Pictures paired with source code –
******************************
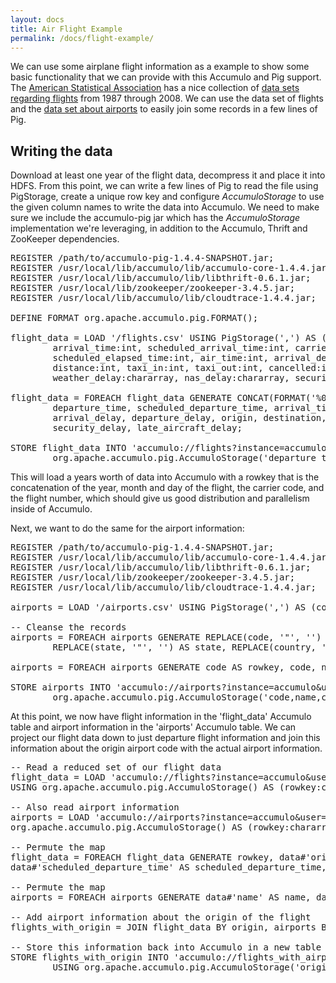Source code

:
 ```yaml
---
layout: docs
title: Air Flight Example
permalink: /docs/flight-example/
---
```


We can use some airplane flight information as a example to show some basic functionality that we can provide with this
Accumulo and Pig support. The [American Statistical Association](www.amstat.org) has a nice collection of [data sets
regarding flights](http://stat-computing.org/dataexpo/2009/the-data.html) from 1987 through 2008. We can use the data
set of flights and the [data set about airports](http://stat-computing.org/dataexpo/2009/supplemental-data.html) to
easily join some records in a few lines of Pig.

## Writing the data

Download at least one year of the flight data, decompress it and place it into HDFS. From this point, we can write a few
lines of Pig to read the file using PigStorage, create a unique row key and configure _AccumuloStorage_ to use the given
column names to write the data into Accumulo. We need to make sure we include the accumulo-pig jar which has the
_AccumuloStorage_ implementation we're leveraging, in addition to the Accumulo, Thrift and ZooKeeper dependencies.

<pre class="code">
<span class="keyword">REGISTER</span> <span class="constants">/path/to/accumulo-pig-1.4.4-SNAPSHOT.jar;</span>
<span class="keyword">REGISTER</span> <span class="constants">/usr/local/lib/accumulo/lib/accumulo-core-1.4.4.jar;</span>
<span class="keyword">REGISTER</span> <span class="constants">/usr/local/lib/accumulo/lib/libthrift-0.6.1.jar;</span>
<span class="keyword">REGISTER</span> <span class="constants">/usr/local/lib/zookeeper/zookeeper-3.4.5.jar;</span>
<span class="keyword">REGISTER</span> <span class="constants">/usr/local/lib/accumulo/lib/cloudtrace-1.4.4.jar;</span>

<span class="keyword">DEFINE</span> FORMAT org.apache.accumulo.pig.FORMAT();

<span class="variable">flight_data</span> = <span class="keyword">LOAD</span> <span class="constants">'/flights.csv'</span> <span class="keyword">USING</span> PigStorage(<span class="constants">','</span>) <span class="keyword">AS</span> (year:<span class="type">int</span>, month:<span class="type">int</span>, dayofmonth:<span class="type">int</span>, dayofweek:<span class="type">int</span>, departure_time:<span class="type">int</span>, scheduled_departure_time:<span class="type">int</span>, 
        arrival_time:<span class="type">int</span>, scheduled_arrival_time:<span class="type">int</span>, carrier:<span class="type">chararray</span>, flight_number:<span class="type">int</span>, tail_number:<span class="type">chararray</span>, actual_elapsed_time:<span class="type">int</span>, 
        scheduled_elapsed_time:<span class="type">int</span>, air_time:<span class="type">int</span>, arrival_delay:<span class="type">int</span>, departure_delay:<span class="type">int</span>, origin:<span class="type">chararray</span>, destination:<span class="type">chararray</span>, 
        distance:<span class="type">int</span>, taxi_in:<span class="type">int</span>, taxi_out:<span class="type">int</span>, cancelled:<span class="type">int</span>, cancellation_code:<span class="type">chararray</span>, diverted:<span class="type">int</span>, carrier_delay:<span class="type">chararray</span>, 
        weather_delay:<span class="type">chararray</span>, nas_delay:<span class="type">chararray</span>, security_delay:<span class="type">chararray</span>, late_aircraft_delay:<span class="type">chararray</span>);

<span class="variable">flight_data</span> = <span class="keyword">FOREACH</span> <span class="variable">flight_data</span> <span class="keyword">GENERATE</span> <span class="keyword">CONCAT</span>(FORMAT(<span class="constants">'%04d-%02d-%02d'</span>, year, month, dayofmonth), <span class="keyword">CONCAT</span>(<span class="constants">'_'</span>, <span class="keyword">CONCAT</span>(carrier, <span class="keyword">CONCAT</span>(<span class="constants">'_'</span>, (<span class="type">chararray</span>)flight_number)))) <span class="keyword">AS</span> rowkey,
        departure_time, scheduled_departure_time, arrival_time, scheduled_arrival_time, carrier, flight_number, tail_number, actual_elapsed_time, scheduled_elapsed_time, air_time,
        arrival_delay, departure_delay, origin, destination, distance, taxi_in, taxi_out, cancelled, cancellation_code, diverted, carrier_delay, weather_delay, nas_delay,
        security_delay, late_aircraft_delay;

<span class="keyword">STORE</span> <span class="variable">flight_data</span> <span class="keyword">INTO</span> <span class="constants">'accumulo://flights?instance=accumulo&amp;user=root&amp;password=secret&amp;zookeepers=localhost'</span> <span class="keyword">USING</span>
        org.apache.accumulo.pig.AccumuloStorage(<span class="constants">'departure_time,scheduled_departure_time,arrival_time,scheduled_arrival_time,carrier,flight_number,tail_number,actual_elapsed_time,scheduled_elapsed_time,air_time,arrival_delay,departure_delay,origin,destination,distance,taxi_in,taxi_out,cancelled,cancellation_code,diverted,carrier_delay,weather_delay,nas_delay,security_delay,late_aircraft_delay'</span>);
</pre>

This will load a years worth of data into Accumulo with a rowkey that is the concatenation of the year, month and day of
the flight, the carrier code, and the flight number, which should give us good distribution and parallelism inside of
Accumulo.

Next, we want to do the same for the airport information:

<pre class="code">
<span class="keyword">REGISTER</span> <span class="constants">/path/to/accumulo-pig-1.4.4-SNAPSHOT.jar;</span>
<span class="keyword">REGISTER</span> <span class="constants">/usr/local/lib/accumulo/lib/accumulo-core-1.4.4.jar;</span>
<span class="keyword">REGISTER</span> <span class="constants">/usr/local/lib/accumulo/lib/libthrift-0.6.1.jar;</span>
<span class="keyword">REGISTER</span> <span class="constants">/usr/local/lib/zookeeper/zookeeper-3.4.5.jar;</span>
<span class="keyword">REGISTER</span> <span class="constants">/usr/local/lib/accumulo/lib/cloudtrace-1.4.4.jar;</span>

<span class="variable">airports</span> = <span class="keyword">LOAD</span> <span class="constants">'/airports.csv'</span> <span class="keyword">USING</span> PigStorage(<span class="constants">','</span>) <span class="keyword">AS</span> (code:<span class="type">chararray</span>, name:<span class="type">chararray</span>, city:<span class="type">chararray</span>, state:<span class="type">chararray</span>, country:<span class="type">chararray</span>, latitude:<span class="type">double</span>, longitude:<span class="type">double</span>);
  
<span class="comment">-- Cleanse the records</span>
<span class="variable">airports</span> = <span class="keyword">FOREACH</span> <span class="variable">airports</span> <span class="keyword">GENERATE</span> <span class="keyword">REPLACE</span>(code, <span class="constants">'"'</span>, <span class="constants">''</span>) <span class="keyword">AS</span> code, <span class="keyword">REPLACE</span>(name, <span class="constants">'"'</span>, <span class="constants">''</span>) <span class="keyword">AS</span> name, <span class="keyword">REPLACE</span>(city, <span class="constants">'"'</span>, <span class="constants">''</span>) <span class="keyword">AS</span> city, 
        <span class="keyword">REPLACE</span>(state, <span class="constants">'"'</span>, <span class="constants">''</span>) <span class="keyword">AS</span> state, <span class="keyword">REPLACE</span>(country, <span class="constants">'"'</span>, <span class="constants">''</span>) <span class="keyword">AS</span> country, latitude, longitude;

<span class="variable">airports</span> = <span class="keyword">FOREACH</span> <span class="variable">airports</span> <span class="keyword">GENERATE</span> code <span class="keyword">AS</span> rowkey, code, name, city, state, country, latitude, longitude;

<span class="keyword">STORE</span> <span class="variable">airports</span> <span class="keyword">INTO</span> <span class="constants">'accumulo://airports?instance=accumulo&amp;user=root&amp;password=secret&amp;zookeepers=localhost'</span> <span class="keyword">USING</span> 
        org.apache.accumulo.pig.AccumuloStorage(<span class="constants">'code,name,city,state,country,latitude,longitude'</span>);
</pre>

At this point, we now have flight information in the 'flight_data' Accumulo table and airport information in the
'airports' Accumulo table. We can project our flight data down to just departure flight information and join this
information about the origin airport code with the actual airport information.

<pre class="code">
<span class="comment">-- Read a reduced set of our flight data</span>
<span class="variable">flight_data</span> = <span class="keyword">LOAD</span> <span class="constants">'accumulo://flights?instance=accumulo&amp;user=pig&amp;password=password&amp;zookeepers=localhost&amp;fetch_columns=departure_time,scheduled_departure_time,flight_number,taxi_out,origin&amp;begin=2001&amp;end=2003'</span>
<span class="keyword">USING</span> org.apache.accumulo.pig.AccumuloStorage() <span class="keyword">AS</span> (rowkey:<span class="type">chararray</span>, data:<span class="type">map[]</span>);

<span class="comment">-- Also read airport information</span>
<span class="variable">airports</span> = <span class="keyword">LOAD</span> <span class="constants">'accumulo://airports?instance=accumulo&amp;user=pig&amp;password=password&amp;zookeepers=localhost'</span> <span class="keyword">USING</span>
org.apache.accumulo.pig.AccumuloStorage() <span class="keyword">AS</span> (rowkey:<span class="type">chararray</span>, data:<span class="type">map[]</span>);

<span class="comment">-- Permute the map</span>
<span class="variable">flight_data</span> = <span class="keyword">FOREACH</span> <span class="variable">flight_data</span> <span class="keyword">GENERATE</span> rowkey, data#<span class="constants">'origin'</span> <span class="keyword">AS</span> origin, data#<span class="constants">'departure_time'</span> <span class="keyword">AS</span> departure_time,
data#<span class="constants">'scheduled_departure_time'</span> <span class="keyword">AS</span> scheduled_departure_time, data#<span class="constants">'flight_number'</span> <span class="keyword">AS</span> flight_number, data#<span class="constants">'taxi_out'</span> <span class="keyword">AS</span> taxi_out;

<span class="comment">-- Permute the map</span>
<span class="variable">airports</span> = <span class="keyword">FOREACH</span> <span class="variable">airports</span> <span class="keyword">GENERATE</span> data#<span class="constants">'name'</span> <span class="keyword">AS</span> name, data#<span class="constants">'state'</span> <span class="keyword">AS</span> state, data#<span class="constants">'code'</span> <span class="keyword">AS</span> code, data#<span class="constants">'country'</span> <span class="keyword">AS</span> country, data#<span class="constants">'city'</span> <span class="keyword">AS</span> city;

<span class="comment">-- Add airport information about the origin of the flight</span>
<span class="variable">flights_with_origin</span> = <span class="keyword">JOIN</span> <span class="variable">flight_data</span> <span class="keyword">BY</span> origin, <span class="variable">airports</span> <span class="keyword">BY</span> code;

<span class="comment">-- Store this information back into Accumulo in a new table</span>
<span class="keyword">STORE</span> <span class="variable">flights_with_origin</span> <span class="keyword">INTO</span> <span class="constants">'accumulo://flights_with_airports?instance=accumulo&amp;user=root&amp;password=secret&amp;zookeepers=localhost'</span>
        <span class="keyword">USING</span> org.apache.accumulo.pig.AccumuloStorage(<span class="constants">'origin,departure_time,scheduled_departure_time,flight_number,taxi_out,name,state,code,country,city'</span>);
</pre>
******************************
EXERCISE REQUIREMENTS – Lines above containing "about": how many? Reply with the number only.

YOUR SOLUTION – 3